Dans les jours qui ont suivi le terrible séisme qui a frappé Haïti en janvier 2010, le gouvernement canadien a craint que le pays ne soit déstabilisé de nouveau, mais cette fois, par des soulèvements populaires, selon des documents secrets obtenus par La Presse Canadienne.

Au moment même où les Haïtiens attendent les résultats des présidentielles, ces documents émanant du ministère des Affaires étrangères font état des profondes inquiétudes qui existaient à l'époque en ce qui a trait au leadership assuré par le gouvernement au cours des deux mois qui ont suivi la catastrophe.

Dans ces rapports, on évoque le «no man's land constitutionnel» haïtien et la nécessité d'opérer un «véritable changement de paradigme» au sein du gouvernement.

Ainsi, la réaction du gouvernement canadien aux lendemains du séisme aurait été fortement influencée par ces préoccupations d'ordre politique, selon les documents obtenus en vertu de la Loi sur l'accès à l'information.

Le soutien qui devait être apporté aux autorités haïtiennes était nécessaire «afin de maintenir la confiance de la population d'Haïti et pour contenir les risques de soulèvements populaires», peut-on lire dans les documents.

Le gouvernement canadien a éventuellement déployé environ 2000 soldats afin de participer aux opérations de secours.

Et déjà, à l'époque, Ottawa s'inquiétait du retour d'un ancien président.

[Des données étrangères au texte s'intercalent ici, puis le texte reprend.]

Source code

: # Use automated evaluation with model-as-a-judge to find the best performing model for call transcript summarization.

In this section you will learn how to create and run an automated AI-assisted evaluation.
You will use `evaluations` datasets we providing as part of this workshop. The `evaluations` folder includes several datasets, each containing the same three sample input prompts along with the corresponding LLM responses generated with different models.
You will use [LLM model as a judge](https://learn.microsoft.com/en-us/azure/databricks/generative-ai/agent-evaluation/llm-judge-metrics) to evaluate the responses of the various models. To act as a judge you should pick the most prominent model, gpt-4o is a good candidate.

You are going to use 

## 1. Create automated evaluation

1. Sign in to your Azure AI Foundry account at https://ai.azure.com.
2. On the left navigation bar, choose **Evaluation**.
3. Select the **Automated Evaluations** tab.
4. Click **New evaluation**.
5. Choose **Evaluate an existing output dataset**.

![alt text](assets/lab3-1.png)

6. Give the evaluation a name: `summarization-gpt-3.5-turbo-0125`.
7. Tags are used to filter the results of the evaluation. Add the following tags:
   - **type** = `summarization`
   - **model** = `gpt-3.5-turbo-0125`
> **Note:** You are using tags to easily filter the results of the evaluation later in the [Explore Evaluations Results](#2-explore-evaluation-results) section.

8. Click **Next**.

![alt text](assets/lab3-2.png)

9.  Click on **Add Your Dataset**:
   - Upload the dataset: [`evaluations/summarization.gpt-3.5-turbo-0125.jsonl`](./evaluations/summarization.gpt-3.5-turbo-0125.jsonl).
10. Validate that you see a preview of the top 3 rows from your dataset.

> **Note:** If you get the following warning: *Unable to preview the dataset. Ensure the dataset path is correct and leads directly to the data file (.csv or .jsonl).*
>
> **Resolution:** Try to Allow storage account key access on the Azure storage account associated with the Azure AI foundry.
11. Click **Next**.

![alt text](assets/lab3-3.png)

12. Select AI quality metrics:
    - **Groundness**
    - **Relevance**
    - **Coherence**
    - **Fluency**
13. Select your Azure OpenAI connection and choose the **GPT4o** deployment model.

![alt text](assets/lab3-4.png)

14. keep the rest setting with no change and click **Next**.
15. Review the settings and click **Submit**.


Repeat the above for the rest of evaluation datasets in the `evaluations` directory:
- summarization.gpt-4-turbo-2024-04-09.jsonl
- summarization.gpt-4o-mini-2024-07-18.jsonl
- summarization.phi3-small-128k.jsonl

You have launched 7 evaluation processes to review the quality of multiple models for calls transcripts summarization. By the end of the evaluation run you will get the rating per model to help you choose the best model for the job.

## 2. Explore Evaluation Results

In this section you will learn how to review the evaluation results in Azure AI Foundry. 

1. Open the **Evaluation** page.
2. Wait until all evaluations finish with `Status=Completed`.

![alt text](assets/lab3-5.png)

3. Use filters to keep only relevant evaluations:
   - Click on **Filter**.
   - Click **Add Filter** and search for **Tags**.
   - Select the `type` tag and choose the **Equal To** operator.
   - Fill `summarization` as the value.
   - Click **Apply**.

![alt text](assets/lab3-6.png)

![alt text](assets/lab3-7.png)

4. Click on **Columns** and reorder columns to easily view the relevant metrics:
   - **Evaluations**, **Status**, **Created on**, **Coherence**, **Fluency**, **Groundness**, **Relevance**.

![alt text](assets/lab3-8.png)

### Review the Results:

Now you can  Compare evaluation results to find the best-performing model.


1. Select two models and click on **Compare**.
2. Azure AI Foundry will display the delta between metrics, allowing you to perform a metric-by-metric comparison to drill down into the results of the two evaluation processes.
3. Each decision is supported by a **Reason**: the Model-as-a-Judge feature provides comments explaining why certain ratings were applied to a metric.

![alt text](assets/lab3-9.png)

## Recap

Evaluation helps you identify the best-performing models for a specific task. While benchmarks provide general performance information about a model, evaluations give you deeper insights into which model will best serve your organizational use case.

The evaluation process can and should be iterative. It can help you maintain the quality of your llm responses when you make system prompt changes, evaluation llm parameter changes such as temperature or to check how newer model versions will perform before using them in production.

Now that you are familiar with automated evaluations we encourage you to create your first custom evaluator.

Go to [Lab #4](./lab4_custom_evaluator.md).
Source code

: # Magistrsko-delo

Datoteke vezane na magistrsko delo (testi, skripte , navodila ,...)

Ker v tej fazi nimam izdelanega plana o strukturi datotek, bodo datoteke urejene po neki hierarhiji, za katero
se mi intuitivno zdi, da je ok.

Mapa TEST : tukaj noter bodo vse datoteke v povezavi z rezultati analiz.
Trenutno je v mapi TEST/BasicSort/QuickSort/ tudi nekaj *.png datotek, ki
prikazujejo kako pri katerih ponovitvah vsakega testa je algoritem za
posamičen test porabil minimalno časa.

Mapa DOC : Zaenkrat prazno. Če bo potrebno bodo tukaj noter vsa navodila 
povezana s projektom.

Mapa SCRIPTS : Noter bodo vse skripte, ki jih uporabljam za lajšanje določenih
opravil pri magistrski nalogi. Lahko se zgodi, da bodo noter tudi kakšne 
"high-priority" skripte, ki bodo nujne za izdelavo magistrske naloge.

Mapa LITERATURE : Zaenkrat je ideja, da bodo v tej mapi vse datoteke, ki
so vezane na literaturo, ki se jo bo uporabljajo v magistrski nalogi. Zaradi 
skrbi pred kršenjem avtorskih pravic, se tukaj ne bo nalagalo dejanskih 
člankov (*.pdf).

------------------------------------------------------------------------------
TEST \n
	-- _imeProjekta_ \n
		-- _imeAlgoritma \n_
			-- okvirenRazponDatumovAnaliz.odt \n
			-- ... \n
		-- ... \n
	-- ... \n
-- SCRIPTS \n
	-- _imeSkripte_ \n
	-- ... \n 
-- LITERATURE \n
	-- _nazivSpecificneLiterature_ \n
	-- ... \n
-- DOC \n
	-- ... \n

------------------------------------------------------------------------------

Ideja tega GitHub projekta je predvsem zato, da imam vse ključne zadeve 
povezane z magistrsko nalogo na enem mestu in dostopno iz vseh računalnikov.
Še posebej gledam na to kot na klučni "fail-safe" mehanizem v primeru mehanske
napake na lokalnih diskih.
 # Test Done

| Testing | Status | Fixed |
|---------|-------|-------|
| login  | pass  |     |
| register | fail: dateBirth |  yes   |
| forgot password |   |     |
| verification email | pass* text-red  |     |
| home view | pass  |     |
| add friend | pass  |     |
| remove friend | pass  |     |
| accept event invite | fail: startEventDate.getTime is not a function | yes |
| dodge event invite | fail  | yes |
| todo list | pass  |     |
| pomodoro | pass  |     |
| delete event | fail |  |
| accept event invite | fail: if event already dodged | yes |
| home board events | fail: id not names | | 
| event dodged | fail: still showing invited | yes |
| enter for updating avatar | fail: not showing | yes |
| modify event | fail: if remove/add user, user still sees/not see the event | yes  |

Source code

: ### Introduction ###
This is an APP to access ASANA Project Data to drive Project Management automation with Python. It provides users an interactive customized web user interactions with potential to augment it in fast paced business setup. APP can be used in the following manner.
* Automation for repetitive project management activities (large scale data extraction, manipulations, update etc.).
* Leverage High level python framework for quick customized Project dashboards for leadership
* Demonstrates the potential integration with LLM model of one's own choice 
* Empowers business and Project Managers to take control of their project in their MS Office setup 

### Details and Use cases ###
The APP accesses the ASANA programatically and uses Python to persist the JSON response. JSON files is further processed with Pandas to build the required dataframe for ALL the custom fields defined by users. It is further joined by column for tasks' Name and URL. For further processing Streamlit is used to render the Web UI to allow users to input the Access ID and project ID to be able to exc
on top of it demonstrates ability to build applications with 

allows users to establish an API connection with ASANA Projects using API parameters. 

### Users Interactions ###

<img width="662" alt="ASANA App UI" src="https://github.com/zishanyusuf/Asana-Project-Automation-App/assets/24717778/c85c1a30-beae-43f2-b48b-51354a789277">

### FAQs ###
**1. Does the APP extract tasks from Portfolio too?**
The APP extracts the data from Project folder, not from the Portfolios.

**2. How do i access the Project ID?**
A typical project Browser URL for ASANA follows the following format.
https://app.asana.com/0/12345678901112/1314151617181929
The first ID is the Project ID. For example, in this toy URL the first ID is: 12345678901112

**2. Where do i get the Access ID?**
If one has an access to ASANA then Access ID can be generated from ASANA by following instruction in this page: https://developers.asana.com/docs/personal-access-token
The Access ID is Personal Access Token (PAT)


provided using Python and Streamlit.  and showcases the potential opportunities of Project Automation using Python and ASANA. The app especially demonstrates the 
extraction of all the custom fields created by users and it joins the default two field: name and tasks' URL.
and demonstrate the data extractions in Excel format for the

«La précarité de la situation politique (...) a alimenté la rumeur selon laquelle l'ancien président Jean-Bertrand Aristide, qui est présentement en exil en Afrique du Sud, souhaite organiser son retour au pouvoir», prévient une note de synthèse secrète.

Un peu plus tôt ce mois-ci, les craintes du Canada se sont matérialisées. Jean-Bertrand Aristide est effectivement rentré au pays, et ce, alors que la période électorale en vue du second tour des présidentielles battait son plein.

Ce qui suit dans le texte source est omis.